**Directions for this task**
What is needed is an exact copy of every record below.

Data extracted from a collection
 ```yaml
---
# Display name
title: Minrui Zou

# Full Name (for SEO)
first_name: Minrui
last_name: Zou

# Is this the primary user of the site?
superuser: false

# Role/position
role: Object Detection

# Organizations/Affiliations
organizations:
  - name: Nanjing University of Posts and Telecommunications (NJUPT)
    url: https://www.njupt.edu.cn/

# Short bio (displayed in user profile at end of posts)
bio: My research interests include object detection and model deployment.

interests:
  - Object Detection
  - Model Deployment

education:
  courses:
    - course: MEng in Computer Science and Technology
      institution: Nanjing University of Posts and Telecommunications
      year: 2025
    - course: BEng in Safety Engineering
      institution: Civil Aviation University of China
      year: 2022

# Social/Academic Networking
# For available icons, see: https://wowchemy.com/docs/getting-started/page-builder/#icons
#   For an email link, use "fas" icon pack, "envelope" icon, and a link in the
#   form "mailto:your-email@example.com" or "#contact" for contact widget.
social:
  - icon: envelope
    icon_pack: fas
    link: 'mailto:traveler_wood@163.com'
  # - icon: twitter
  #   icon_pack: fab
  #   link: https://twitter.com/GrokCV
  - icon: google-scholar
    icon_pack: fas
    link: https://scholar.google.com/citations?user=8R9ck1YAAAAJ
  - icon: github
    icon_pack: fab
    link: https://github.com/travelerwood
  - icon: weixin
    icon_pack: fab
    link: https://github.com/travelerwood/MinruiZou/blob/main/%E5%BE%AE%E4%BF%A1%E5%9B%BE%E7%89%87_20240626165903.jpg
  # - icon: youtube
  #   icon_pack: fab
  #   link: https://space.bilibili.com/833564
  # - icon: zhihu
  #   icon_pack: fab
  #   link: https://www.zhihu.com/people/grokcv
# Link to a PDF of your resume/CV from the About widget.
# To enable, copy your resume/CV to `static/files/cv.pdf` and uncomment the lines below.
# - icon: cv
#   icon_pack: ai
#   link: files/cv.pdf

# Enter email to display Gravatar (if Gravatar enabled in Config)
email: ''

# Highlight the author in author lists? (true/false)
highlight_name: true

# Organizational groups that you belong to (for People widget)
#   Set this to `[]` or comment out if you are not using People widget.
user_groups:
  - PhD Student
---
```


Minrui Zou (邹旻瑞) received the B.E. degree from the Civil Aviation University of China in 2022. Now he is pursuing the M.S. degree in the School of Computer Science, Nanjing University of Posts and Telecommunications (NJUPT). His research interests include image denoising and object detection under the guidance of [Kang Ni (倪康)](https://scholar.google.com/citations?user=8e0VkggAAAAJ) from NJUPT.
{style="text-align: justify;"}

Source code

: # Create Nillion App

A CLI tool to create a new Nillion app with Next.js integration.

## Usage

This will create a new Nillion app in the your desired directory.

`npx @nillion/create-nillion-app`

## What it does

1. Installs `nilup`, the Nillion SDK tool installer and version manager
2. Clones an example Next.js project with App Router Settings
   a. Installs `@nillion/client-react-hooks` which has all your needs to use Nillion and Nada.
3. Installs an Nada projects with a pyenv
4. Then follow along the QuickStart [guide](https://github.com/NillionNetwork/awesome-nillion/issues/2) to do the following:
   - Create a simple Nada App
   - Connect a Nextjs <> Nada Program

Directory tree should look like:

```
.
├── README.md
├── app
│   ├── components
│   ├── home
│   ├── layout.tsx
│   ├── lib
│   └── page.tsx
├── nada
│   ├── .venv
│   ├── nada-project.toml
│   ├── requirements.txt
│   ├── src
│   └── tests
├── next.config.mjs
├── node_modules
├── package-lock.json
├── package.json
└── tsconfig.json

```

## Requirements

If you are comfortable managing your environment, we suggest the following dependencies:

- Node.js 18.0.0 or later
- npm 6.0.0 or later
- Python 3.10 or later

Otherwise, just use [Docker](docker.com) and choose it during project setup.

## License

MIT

**Expected answer**
 ```yaml
---
# Display name
title: Minrui Zou

# Full Name (for SEO)
first_name: Minrui
last_name: Zou

# Is this the primary user of the site?
superuser: false

# Role/position
role: Object Detection

# Organizations/Affiliations
organizations:
  - name: Nanjing University of Posts and Telecommunications (NJUPT)
    url: https://www.njupt.edu.cn/

# Short bio (displayed in user profile at end of posts)
bio: My research interests include object detection and model deployment.

interests:
  - Object Detection
  - Model Deployment

education:
  courses:
    - course: MEng in Computer Science and Technology
      institution: Nanjing University of Posts and Telecommunications
      year: 2025
    - course: BEng in Safety Engineering
      institution: Civil Aviation University of China
      year: 2022

# Social/Academic Networking
# For available icons, see: https://wowchemy.com/docs/getting-started/page-builder/#icons
#   For an email link, use "fas" icon pack, "envelope" icon, and a link in the
#   form "mailto:your-email@example.com" or "#contact" for contact widget.
social:
  - icon: envelope
    icon_pack: fas
    link: 'mailto:traveler_wood@163.com'
  # - icon: twitter
  #   icon_pack: fab
  #   link: https://twitter.com/GrokCV
  - icon: google-scholar
    icon_pack: fas
    link: https://scholar.google.com/citations?user=8R9ck1YAAAAJ
  - icon: github
    icon_pack: fab
    link: https://github.com/travelerwood
  - icon: weixin
    icon_pack: fab
    link: https://github.com/travelerwood/MinruiZou/blob/main/%E5%BE%AE%E4%BF%A1%E5%9B%BE%E7%89%87_20240626165903.jpg
  # - icon: youtube
  #   icon_pack: fab
  #   link: https://space.bilibili.com/833564
  # - icon: zhihu
  #   icon_pack: fab
  #   link: https://www.zhihu.com/people/grokcv
# Link to a PDF of your resume/CV from the About widget.
# To enable, copy your resume/CV to `static/files/cv.pdf` and uncomment the lines below.
# - icon: cv
#   icon_pack: ai
#   link: files/cv.pdf

# Enter email to display Gravatar (if Gravatar enabled in Config)
email: ''

# Highlight the author in author lists? (true/false)
highlight_name: true

# Organizational groups that you belong to (for People widget)
#   Set this to `[]` or comment out if you are not using People widget.
user_groups:
  - PhD Student
---
```


Minrui Zou (邹旻瑞) received the B.E. degree from the Civil Aviation University of China in 2022. Now he is pursuing the M.S. degree in the School of Computer Science, Nanjing University of Posts and Telecommunications (NJUPT). His research interests include image denoising and object detection under the guidance of [Kang Ni (倪康)](https://scholar.google.com/citations?user=8e0VkggAAAAJ) from NJUPT.
{style="text-align: justify;"}

Source code

: # Create Nillion App

A CLI tool to create a new Nillion app with Next.js integration.

## Usage

This will create a new Nillion app in the your desired directory.

`npx @nillion/create-nillion-app`

## What it does

1. Installs `nilup`, the Nillion SDK tool installer and version manager
2. Clones an example Next.js project with App Router Settings
   a. Installs `@nillion/client-react-hooks` which has all your needs to use Nillion and Nada.
3. Installs an Nada projects with a pyenv
4. Then follow along the QuickStart [guide](https://github.com/NillionNetwork/awesome-nillion/issues/2) to do the following:
   - Create a simple Nada App
   - Connect a Nextjs <> Nada Program

Directory tree should look like:

```
.
├── README.md
├── app
│   ├── components
│   ├── home
│   ├── layout.tsx
│   ├── lib
│   └── page.tsx
├── nada
│   ├── .venv
│   ├── nada-project.toml
│   ├── requirements.txt
│   ├── src
│   └── tests
├── next.config.mjs
├── node_modules
├── package-lock.json
├── package.json
└── tsconfig.json

```

## Requirements

If you are comfortable managing your environment, we suggest the following dependencies:

- Node.js 18.0.0 or later
- npm 6.0.0 or later
- Python 3.10 or later

Otherwise, just use [Docker](docker.com) and choose it during project setup.

## License

MIT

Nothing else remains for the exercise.